Description
We first design a set of binary machine learning classifiers that take as input pairs of Wi-Fi RSSI fingerprints. These classifiers distinguish between pairs of RSSI fingerprints recorded 2 or fewer meters apart and pairs recorded further apart but still in Bluetooth range. We empirically verify that a single classifier cannot generalize well to a range of different environments with vastly different numbers of detectable Wi-Fi Access Points (APs). However, specialized classifiers, tailored to situations where the number of detectable APs falls within a prescribed range, are able to detect physical proximity significantly more accurately. As such, we design three classifiers for situations with low, medium, and high numbers of detectable APs. We characterize their balanced accuracy for proximity detection to be between 66.8% and 77.8%.
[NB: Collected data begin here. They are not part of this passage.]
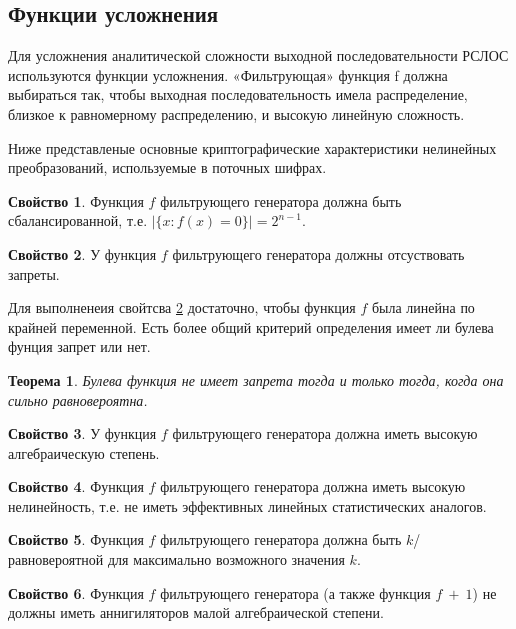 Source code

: \documentclass[a4paper,12pt]{article}
\newtheorem{theorem}{Теорема}[section]
\theoremstyle{definition}
\newtheorem{property}{Свойство}[subsection]
\begin{document}
	\subsection{Функции усложнения} \label{Функции усложнения}
	
	Для усложнения аналитической сложности выходной	последовательности РСЛОС используются функции усложнения. «Фильтрующая» функция f должна выбираться так, чтобы выходная последовательность имела распределение, близкое к равномерному распределению, и высокую линейную сложность.

	
	Ниже представленые основные криптографические характеристики нелинейных преобразований, используемые в поточных шифрах.
	
	
	\begin{property}
		Функция $f$ фильтрующего генератора должна быть сбалансированной, т.е.  $|\{x : f(x) = 0\}| = 2^{n-1} $.  
	\end{property}

	\begin{property} \label{prop::zapr}
		У функция $f$ фильтрующего генератора должны отсуствовать запреты. 
	\end{property}

	Для выполненеия свойтсва \ref{prop::zapr} достаточно, чтобы функция $f$ была линейна по крайней переменной. Есть более общий критерий определения имеет ли булева фунция запрет или нет.
	
	\begin{theorem}
		Булева функция не имеет запрета тогда и только тогда, когда она сильно равновероятна.

	\end{theorem}

	\begin{property} 
		У функция $f$ фильтрующего генератора должна иметь высокую алгебраическую степень.
	\end{property}

	\begin{property} 
		Функция $f$ фильтрующего генератора должна иметь высокую нелинейность, т.е. не иметь эффективных линейных статистических аналогов.
	\end{property}

	\begin{property} 
		Функция $f$ фильтрующего генератора должна быть $k$\-/равновероятной для максимально возможного значения $k$.
	\end{property}
	
	\begin{property} 
		Функция $f$ фильтрующего генератора (а также функция $f~+~1$) не должны иметь аннигиляторов малой алгебраической степени.
	\end{property}
	
\end{document}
Next, we design a second set of binary machine learning classifiers, which take as input pairs of 10-second traces of smartphone magnetometer readings. These classifiers distinguish between pairs of trace segments for which the two recording devices are 2 or fewer meters apart for at least 75% of the segment duration and pairs for which the two devices are further apart but still in Bluetooth range. We first evaluate these classifiers’ performance on traces from the MagPIE dataset, a dataset for evaluating magnetometer-based localization algorithms; we characterize their balanced accuracy for homogeneous-device proximity detection to be between 89.3% and 93.3%. We show that our classifiers can generalize well to different buildings whose traces are not present in their training data. We introduce a simple method of compensating for different magnetometer biases in heterogeneous devices, and evaluate our approach with this added mitigation by training and evaluating classifiers on different disjoint subsets of traces from 4 different smartphone models. We characterize their balanced accuracy for heterogeneous-device proximity detection with non–tilt-compensated traces to be between 93.8% and 96.9%; these results indicate that our classifiers can generalize well to devices whose traces are not present in their training data.